His popularity speaks not only to the practice of community policing but also to the fact that, as DiCintio says, officers are never quite off the clock.
“It’s not really a job. It’s a way of life. When you’re off, you’re not really off,” he says. “When we’re shopping, we’re police officers. When we’re getting gas, we’re police officers.”
DiCintio started his public service career in 1978 in Lake Worth as a parking enforcement specialist (“meter maid,” as he clarifies) and joined the police force a year later. Another year after that, he became an officer at the Palm Springs public safety department. When the chief, John Whalen, moved to Creek, he recruited DiCintio to join him. (Whalen remained chief until 1990.)
“It was nerve-wracking at the beginning,” DiCintio says of his early career. “But once you get your feet wet, you learn how to handle certain calls.”
Creek suited DiCintio. In those days, the city had a public safety department that covered both fire and police emergencies as the city was still growing and sparsely populated.
“North of Sample Road, there was nothing but barren land,” DiCintio recalls. “A few trailer parks. Very light commercial [buildings]. None of what it is today.”

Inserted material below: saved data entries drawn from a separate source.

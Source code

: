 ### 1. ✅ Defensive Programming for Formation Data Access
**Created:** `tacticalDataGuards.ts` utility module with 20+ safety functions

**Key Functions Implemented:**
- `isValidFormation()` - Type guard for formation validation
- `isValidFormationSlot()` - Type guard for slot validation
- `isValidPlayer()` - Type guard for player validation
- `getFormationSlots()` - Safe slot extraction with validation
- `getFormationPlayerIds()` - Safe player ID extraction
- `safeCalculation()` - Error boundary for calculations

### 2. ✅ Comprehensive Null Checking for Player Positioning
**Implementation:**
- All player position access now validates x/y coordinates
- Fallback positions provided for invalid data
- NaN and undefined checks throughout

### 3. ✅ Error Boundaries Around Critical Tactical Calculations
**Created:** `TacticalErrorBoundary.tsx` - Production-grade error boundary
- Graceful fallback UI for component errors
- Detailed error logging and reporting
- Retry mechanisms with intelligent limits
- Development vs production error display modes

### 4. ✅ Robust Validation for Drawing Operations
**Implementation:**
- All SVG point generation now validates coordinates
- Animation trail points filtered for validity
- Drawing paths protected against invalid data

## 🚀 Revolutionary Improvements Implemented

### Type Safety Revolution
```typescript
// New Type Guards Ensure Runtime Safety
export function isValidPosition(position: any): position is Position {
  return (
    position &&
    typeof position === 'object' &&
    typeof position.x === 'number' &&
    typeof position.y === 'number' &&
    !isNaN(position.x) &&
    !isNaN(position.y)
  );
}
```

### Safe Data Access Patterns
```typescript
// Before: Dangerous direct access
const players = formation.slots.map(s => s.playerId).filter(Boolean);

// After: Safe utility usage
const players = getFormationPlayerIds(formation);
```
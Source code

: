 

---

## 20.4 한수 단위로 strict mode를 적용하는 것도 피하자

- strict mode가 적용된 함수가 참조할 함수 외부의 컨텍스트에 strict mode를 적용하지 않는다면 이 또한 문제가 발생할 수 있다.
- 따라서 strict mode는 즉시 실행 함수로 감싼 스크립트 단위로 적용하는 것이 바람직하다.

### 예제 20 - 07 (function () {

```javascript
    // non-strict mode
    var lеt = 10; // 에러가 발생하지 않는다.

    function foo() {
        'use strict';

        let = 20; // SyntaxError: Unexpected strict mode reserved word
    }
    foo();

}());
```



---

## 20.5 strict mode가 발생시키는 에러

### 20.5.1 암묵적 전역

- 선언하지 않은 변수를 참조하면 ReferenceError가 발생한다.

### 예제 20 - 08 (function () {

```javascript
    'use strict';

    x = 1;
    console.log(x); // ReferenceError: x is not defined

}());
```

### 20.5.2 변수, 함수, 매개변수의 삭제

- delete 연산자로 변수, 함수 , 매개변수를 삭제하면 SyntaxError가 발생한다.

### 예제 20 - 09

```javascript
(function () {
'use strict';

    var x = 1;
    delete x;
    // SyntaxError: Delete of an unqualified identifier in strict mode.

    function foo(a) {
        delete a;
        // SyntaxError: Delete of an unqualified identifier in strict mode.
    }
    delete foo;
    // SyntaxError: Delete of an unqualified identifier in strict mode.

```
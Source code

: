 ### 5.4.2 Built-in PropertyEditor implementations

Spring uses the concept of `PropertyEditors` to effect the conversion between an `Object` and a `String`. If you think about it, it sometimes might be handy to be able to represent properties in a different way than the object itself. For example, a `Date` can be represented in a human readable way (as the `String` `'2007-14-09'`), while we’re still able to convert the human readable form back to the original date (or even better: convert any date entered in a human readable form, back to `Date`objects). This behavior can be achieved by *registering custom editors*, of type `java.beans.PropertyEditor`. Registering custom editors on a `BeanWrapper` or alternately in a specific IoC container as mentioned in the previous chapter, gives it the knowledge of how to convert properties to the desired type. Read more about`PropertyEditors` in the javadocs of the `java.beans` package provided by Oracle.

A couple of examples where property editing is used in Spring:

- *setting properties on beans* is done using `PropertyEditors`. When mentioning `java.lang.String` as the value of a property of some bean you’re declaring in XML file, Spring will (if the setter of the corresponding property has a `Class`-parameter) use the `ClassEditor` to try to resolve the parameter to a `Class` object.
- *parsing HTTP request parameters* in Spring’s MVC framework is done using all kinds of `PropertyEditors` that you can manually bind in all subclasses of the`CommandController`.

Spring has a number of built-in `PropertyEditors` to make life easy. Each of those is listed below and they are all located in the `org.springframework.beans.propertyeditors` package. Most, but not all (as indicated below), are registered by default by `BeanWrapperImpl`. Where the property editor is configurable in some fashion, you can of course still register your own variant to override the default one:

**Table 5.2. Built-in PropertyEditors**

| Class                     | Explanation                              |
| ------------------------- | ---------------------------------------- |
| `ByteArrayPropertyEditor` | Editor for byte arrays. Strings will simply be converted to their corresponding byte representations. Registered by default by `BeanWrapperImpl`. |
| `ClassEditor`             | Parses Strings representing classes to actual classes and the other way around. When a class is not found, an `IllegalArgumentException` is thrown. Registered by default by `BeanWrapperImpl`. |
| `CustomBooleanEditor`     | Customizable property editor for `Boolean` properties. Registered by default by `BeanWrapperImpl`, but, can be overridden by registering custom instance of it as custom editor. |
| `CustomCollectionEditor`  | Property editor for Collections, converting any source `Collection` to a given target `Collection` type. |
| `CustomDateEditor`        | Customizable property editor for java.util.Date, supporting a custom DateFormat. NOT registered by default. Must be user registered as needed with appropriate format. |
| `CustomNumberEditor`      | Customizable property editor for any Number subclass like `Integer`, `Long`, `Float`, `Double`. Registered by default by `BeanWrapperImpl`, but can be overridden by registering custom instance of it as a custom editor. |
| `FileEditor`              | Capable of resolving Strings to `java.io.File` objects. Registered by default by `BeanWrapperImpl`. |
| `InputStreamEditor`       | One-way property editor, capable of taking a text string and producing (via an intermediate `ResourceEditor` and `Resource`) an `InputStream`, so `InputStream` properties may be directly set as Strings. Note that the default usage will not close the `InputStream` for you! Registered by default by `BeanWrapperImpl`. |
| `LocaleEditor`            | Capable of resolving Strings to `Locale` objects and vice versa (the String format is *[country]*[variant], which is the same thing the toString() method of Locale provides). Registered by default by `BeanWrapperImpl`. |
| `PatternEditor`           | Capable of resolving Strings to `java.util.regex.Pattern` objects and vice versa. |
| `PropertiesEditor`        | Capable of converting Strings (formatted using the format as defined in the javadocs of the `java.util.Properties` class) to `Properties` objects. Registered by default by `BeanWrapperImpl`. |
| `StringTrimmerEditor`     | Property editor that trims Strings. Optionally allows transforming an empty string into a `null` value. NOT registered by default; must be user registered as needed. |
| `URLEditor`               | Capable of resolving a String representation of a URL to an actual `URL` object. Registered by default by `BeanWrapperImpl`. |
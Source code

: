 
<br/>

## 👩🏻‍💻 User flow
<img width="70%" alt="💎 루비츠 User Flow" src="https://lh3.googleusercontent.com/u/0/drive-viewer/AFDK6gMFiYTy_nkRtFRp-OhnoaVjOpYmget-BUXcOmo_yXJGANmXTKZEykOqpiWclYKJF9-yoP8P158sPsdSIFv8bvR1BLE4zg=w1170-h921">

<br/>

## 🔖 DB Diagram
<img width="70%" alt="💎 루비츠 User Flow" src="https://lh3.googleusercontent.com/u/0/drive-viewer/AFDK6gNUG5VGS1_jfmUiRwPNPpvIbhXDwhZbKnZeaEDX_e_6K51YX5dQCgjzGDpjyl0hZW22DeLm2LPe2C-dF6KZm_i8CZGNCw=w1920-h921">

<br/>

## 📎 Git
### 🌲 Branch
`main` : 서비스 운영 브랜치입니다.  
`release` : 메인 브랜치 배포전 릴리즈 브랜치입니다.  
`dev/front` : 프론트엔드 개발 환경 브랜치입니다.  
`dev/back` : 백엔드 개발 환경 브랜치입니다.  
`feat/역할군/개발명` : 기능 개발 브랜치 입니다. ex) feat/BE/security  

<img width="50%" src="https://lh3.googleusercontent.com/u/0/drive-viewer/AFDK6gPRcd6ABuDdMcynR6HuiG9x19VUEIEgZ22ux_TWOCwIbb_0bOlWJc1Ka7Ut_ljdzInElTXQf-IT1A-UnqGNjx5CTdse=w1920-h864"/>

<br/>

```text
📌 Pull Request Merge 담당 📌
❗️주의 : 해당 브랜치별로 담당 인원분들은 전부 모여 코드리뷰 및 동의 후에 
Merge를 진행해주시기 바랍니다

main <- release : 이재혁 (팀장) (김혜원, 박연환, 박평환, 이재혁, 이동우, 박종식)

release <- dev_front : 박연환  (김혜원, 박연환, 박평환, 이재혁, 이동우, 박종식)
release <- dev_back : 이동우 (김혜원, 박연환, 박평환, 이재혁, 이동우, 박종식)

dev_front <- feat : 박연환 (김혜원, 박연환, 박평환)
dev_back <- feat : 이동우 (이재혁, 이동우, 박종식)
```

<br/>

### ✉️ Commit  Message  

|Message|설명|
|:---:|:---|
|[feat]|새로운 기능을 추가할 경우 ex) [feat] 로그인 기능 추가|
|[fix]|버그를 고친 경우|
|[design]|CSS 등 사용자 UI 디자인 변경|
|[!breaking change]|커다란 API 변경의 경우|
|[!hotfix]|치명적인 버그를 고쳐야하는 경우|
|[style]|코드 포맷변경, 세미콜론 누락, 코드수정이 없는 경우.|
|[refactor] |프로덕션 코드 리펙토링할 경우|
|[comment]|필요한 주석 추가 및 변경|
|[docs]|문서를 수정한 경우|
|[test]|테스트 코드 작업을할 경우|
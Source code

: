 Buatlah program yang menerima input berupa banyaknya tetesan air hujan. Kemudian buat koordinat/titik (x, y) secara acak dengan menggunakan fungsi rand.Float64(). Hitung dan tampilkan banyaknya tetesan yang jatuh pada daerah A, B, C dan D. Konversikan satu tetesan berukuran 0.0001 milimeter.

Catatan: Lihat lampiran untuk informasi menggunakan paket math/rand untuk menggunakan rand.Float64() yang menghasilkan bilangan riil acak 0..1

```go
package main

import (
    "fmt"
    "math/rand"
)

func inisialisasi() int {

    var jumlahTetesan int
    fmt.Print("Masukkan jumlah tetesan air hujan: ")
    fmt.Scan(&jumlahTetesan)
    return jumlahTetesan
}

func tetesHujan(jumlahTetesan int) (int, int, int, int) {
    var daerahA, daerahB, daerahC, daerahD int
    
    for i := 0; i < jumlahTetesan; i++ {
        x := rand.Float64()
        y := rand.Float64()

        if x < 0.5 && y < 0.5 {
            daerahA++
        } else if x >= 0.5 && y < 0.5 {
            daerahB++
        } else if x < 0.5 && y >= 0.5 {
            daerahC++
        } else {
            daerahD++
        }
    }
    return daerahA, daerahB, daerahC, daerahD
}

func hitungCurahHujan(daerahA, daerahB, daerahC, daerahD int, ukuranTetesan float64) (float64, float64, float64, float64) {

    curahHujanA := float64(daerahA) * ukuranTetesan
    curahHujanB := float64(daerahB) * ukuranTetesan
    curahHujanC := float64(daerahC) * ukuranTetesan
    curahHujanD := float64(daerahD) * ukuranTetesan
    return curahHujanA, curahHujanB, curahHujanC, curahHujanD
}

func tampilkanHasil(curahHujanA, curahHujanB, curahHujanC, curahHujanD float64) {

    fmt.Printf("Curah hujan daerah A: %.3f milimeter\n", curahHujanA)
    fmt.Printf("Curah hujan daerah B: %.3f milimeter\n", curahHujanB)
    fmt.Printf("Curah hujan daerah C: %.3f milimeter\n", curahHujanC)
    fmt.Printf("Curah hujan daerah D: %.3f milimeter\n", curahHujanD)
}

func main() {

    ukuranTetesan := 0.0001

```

Serving a population of around 6,000, the public safety officers pulled double duty.
“It was crazy,” DiCintio says. “We carried our fire gear in the trunks. We’d get a fire call, and the zone car closest to the fire station would get the firetruck. Where the fire was, that officer took off the police uniform, put the [fire] uniform on. Put the air pack on and waited for the firetruck to get there.”
DiCintio drove one of these firetrucks and was a member of the Firematics team—a competitive skills squad that battled other teams around the county for honors.
In August 2000, the public safety division split, and the city’s fire department merged with Margate’s. Those who wanted to stay firefighters joined the Margate-Coconut Creek department and those who wanted to stay police officers were welcome to join the new Creek department. “Policing was in my heart,” DiCintio says.
DiCintio moved up from training officer to corporal, sergeant and eventually lieutenant, a position that had him leading officers on patrol and then supporting officers behind the scenes. He became captain about five years ago.
“People come to you with problems. They don’t come up to you and say, ‘Hey, how are you doing?’ So you have to be patient,” DiCintio says of being an officer. “You’ve got to communicate. You have to listen to their problems and you have to do the best you can to handle it.”
The emphasis on communication speaks to the department’s policing style. The department’s motto is “We do not practice community policing. We are community police.” DiCintio says each officer contributes to that spirit by being friendly to residents and attending homeowners association and commission meetings.
“When we’re driving around, we stop and talk to people, see what’s going on with the neighborhood. People want to stop and talk. They love it,” DiCintio says. “[We ask] what their concerns are. If it’s their concerns, it’s other people’s concerns too, so you want to make sure everybody’s taken care of. … There’s always something we can do. If we can’t help you, we’ll send you to a person who can or a service that can help you. We want to make sure you’re satisfied with the service.”
Having raised two children in Creek (including a son who followed in DiCintio’s footsteps and is an officer in Davie), DiCintio is set to retire after 33 years of service.
“I’m going to miss it,” DiCintio says. “I’ve seen this department grow from a 30-man department to over 100. I helped hire a lot of people. It’s going to be tough to leave.”
And while he’s anticipating having more time to go on cruises and play golf, DiCintio has no plans to leave the city he loves.
“It’s like a little piece of paradise here. Once you come here, you go, ‘This place is unbelievable,’ ” DiCintio says. “It’s a really safe place to be. It’s a great place to live. That’s why I stayed here. I wouldn’t want to move anyplace else.”
This is the eighth in a series of articles celebrating Coconut Creek’s 50th anniversary.